Ada hari-hari ketika aku merasa seperti orang gila yang dipaksa tetap waras. Kepalaku penuh suara, pikiranku berlarian tanpa arah, sementara tubuhku berjalan di autopilot. Namun di luar sana, tak ada ruang untuk benar-benar berhenti. Anak-anak tetap butuh diurus, rumah tetap menuntut rapi, dan pekerjaan tetap meminta tanggung jawab. Dulu aku memang bekerja untuk mengabdi namun kini banyak yang ku usahakan dan semua tak datang sendiri. Di sisi lain, ruangku terbatas di sini.

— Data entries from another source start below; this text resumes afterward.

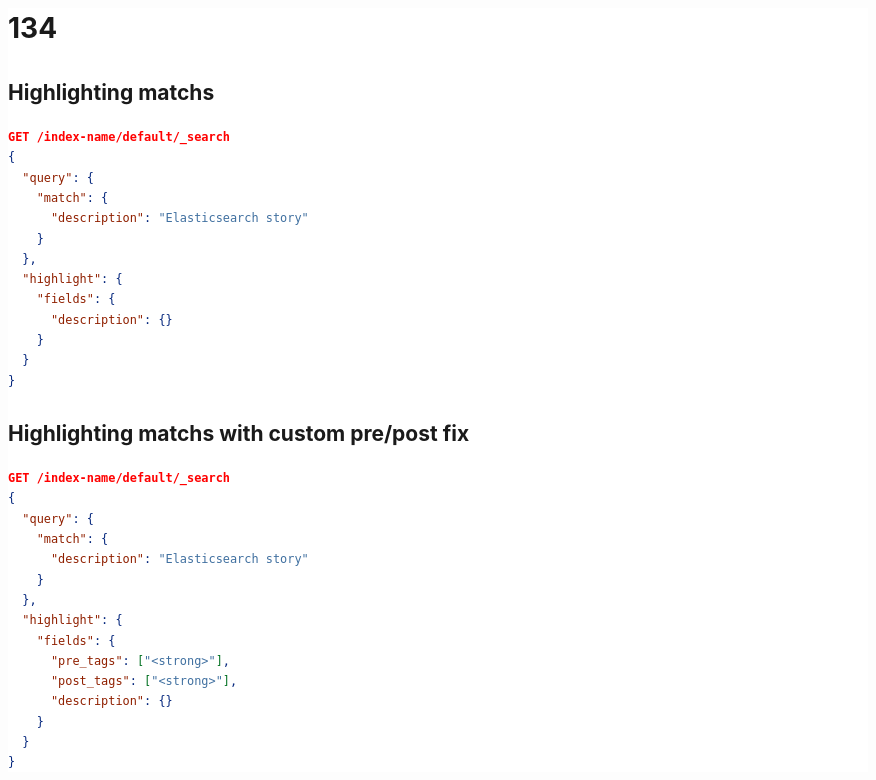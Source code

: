 # 134

## Highlighting matchs

```json
GET /index-name/default/_search
{
  "query": {
    "match": {
      "description": "Elasticsearch story"
    }
  },
  "highlight": {
    "fields": {
      "description": {}
    }
  }
}
```

## Highlighting matchs with custom pre/post fix

```json
GET /index-name/default/_search
{
  "query": {
    "match": {
      "description": "Elasticsearch story"
    }
  },
  "highlight": {
    "fields": {
      "pre_tags": ["<strong>"],
      "post_tags": ["<strong>"],
      "description": {}
    }
  }
}
```
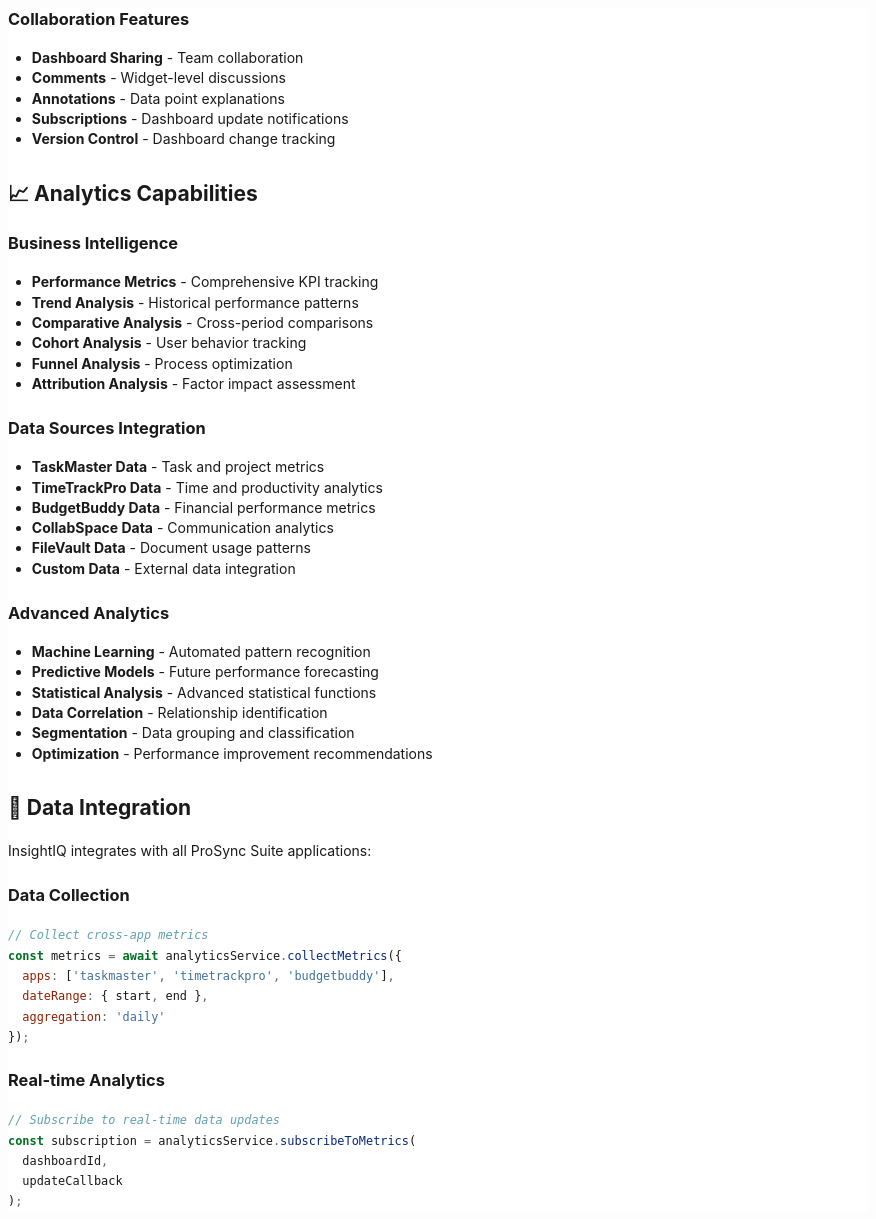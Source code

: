 ### Collaboration Features
- **Dashboard Sharing** - Team collaboration
- **Comments** - Widget-level discussions
- **Annotations** - Data point explanations
- **Subscriptions** - Dashboard update notifications
- **Version Control** - Dashboard change tracking

## 📈 Analytics Capabilities

### Business Intelligence
- **Performance Metrics** - Comprehensive KPI tracking
- **Trend Analysis** - Historical performance patterns
- **Comparative Analysis** - Cross-period comparisons
- **Cohort Analysis** - User behavior tracking
- **Funnel Analysis** - Process optimization
- **Attribution Analysis** - Factor impact assessment

### Data Sources Integration
- **TaskMaster Data** - Task and project metrics
- **TimeTrackPro Data** - Time and productivity analytics
- **BudgetBuddy Data** - Financial performance metrics
- **CollabSpace Data** - Communication analytics
- **FileVault Data** - Document usage patterns
- **Custom Data** - External data integration

### Advanced Analytics
- **Machine Learning** - Automated pattern recognition
- **Predictive Models** - Future performance forecasting
- **Statistical Analysis** - Advanced statistical functions
- **Data Correlation** - Relationship identification
- **Segmentation** - Data grouping and classification
- **Optimization** - Performance improvement recommendations

## 🔗 Data Integration

InsightIQ integrates with all ProSync Suite applications:

### Data Collection
```javascript
// Collect cross-app metrics
const metrics = await analyticsService.collectMetrics({
  apps: ['taskmaster', 'timetrackpro', 'budgetbuddy'],
  dateRange: { start, end },
  aggregation: 'daily'
});
```

### Real-time Analytics
```javascript
// Subscribe to real-time data updates
const subscription = analyticsService.subscribeToMetrics(
  dashboardId,
  updateCallback
);
```
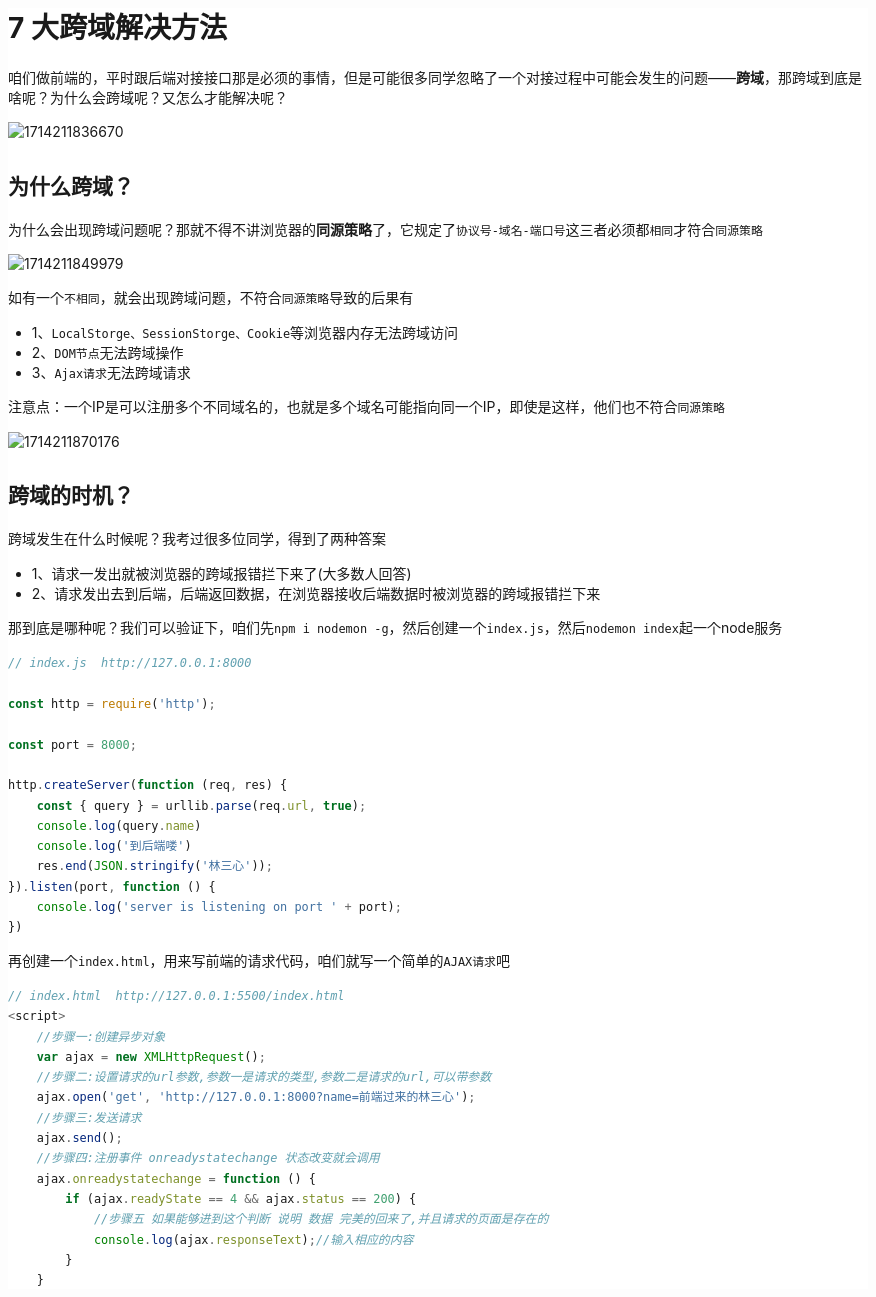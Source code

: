 # 7 大跨域解决方法

咱们做前端的，平时跟后端对接接口那是必须的事情，但是可能很多同学忽略了一个对接过程中可能会发生的问题——**跨域**，那跨域到底是啥呢？为什么会跨域呢？又怎么才能解决呢？

![1714211836670](C:\Users\Administrator\AppData\Roaming\Typora\typora-user-images\1714211836670.png)

## 为什么跨域？

为什么会出现跨域问题呢？那就不得不讲浏览器的**同源策略**了，它规定了`协议号-域名-端口号`这三者必须都`相同`才符合`同源策略`

![1714211849979](C:\Users\Administrator\AppData\Roaming\Typora\typora-user-images\1714211849979.png)

如有一个`不相同`，就会出现跨域问题，不符合`同源策略`导致的后果有

- 1、`LocalStorge、SessionStorge、Cookie`等浏览器内存无法跨域访问
- 2、`DOM节点`无法跨域操作
- 3、`Ajax请求`无法跨域请求

注意点：一个IP是可以注册多个不同域名的，也就是多个域名可能指向同一个IP，即使是这样，他们也不符合`同源策略`

![1714211870176](C:\Users\Administrator\AppData\Roaming\Typora\typora-user-images\1714211870176.png)

## 跨域的时机？

跨域发生在什么时候呢？我考过很多位同学，得到了两种答案

- 1、请求一发出就被浏览器的跨域报错拦下来了(大多数人回答)
- 2、请求发出去到后端，后端返回数据，在浏览器接收后端数据时被浏览器的跨域报错拦下来

那到底是哪种呢？我们可以验证下，咱们先`npm i nodemon -g`，然后创建一个`index.js`，然后`nodemon index`起一个node服务

```js
// index.js  http://127.0.0.1:8000

const http = require('http');

const port = 8000;

http.createServer(function (req, res) {
    const { query } = urllib.parse(req.url, true);
    console.log(query.name)
    console.log('到后端喽')
    res.end(JSON.stringify('林三心'));
}).listen(port, function () {
    console.log('server is listening on port ' + port);
})
```

再创建一个`index.html`，用来写前端的请求代码，咱们就写一个简单的`AJAX请求`吧

```js
// index.html  http://127.0.0.1:5500/index.html
<script>
    //步骤一:创建异步对象
    var ajax = new XMLHttpRequest();
    //步骤二:设置请求的url参数,参数一是请求的类型,参数二是请求的url,可以带参数
    ajax.open('get', 'http://127.0.0.1:8000?name=前端过来的林三心');
    //步骤三:发送请求
    ajax.send();
    //步骤四:注册事件 onreadystatechange 状态改变就会调用
    ajax.onreadystatechange = function () {
        if (ajax.readyState == 4 && ajax.status == 200) {
            //步骤五 如果能够进到这个判断 说明 数据 完美的回来了,并且请求的页面是存在的
            console.log(ajax.responseText);//输入相应的内容
        }
    }
```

Aku tertawa di depan anak-anak, lalu menangis di dalam kepala. Tanganku membersihkan rumah, sementara pikiranku membereskan kekacauan yang tak terlihat. Aku bekerja dengan senyum tipis, menyusun kalimat, menyelesaikan tugas, seolah tak ada badai kecil yang berputar-putar di dalam dada.
Kadang rasanya seperti berdiri di panggung sandiwara. Aku memainkan banyak peran sekaligus—ibu yang sabar, istri yang hadir, pekerja yang profesional—tanpa sempat turun panggung untuk menarik napas. Jika aku goyah, tak ada tombol jeda. Jika aku lelah, dunia tak benar-benar peduli.
Namun anehnya, aku tetap bertahan. Bukan karena aku kuat, tapi karena tidak ada pilihan lain. Di tengah rasa ingin berteriak, aku masih bisa menggantikan baju anakku dan menyuapinya sambil membuat bekal sekolah. Di tengah kepala yang nyaris pecah, aku masih bisa menyapu lantai. Dan di antara kekacauan batin, aku masih bisa menyelesaikan pekerjaan.
Banyak yang punya tanggung jawab lebih berat. Namun setidaknya ia masih punya waktu sendiri; bisa bernapas sebentar dan punya waktu tidur lebih lama. Sedangkan aku hanya sendiri, tanpa bisa melepas tanganku sedetikpun dari semua tanggung jawab ini. Dan yang paling menyakitkan adalah anakku menangis menjerit membutuhkanku setiap waktu tapi masih banyak hal yang harus aku selesaikan. Yang jika aku tunda akan menimbulkan kekacauan lainnya.
Tapi ini adalah pilihan hidup yang harus dihadapi. Tak bisa aku menuntut empati. Jadi aku keluar rumah dan berinteraksi seperti biasa.
Mungkin inilah kegilaan yang paling sunyi: terlihat baik-baik saja, sambil menahan diri agar tidak runtuh. Dan jika suatu hari aku tampak biasa saja, ketahuilah itu bukan karena aku tidak lelah, tapi karena aku sudah belajar bertahan tanpa banyak suara.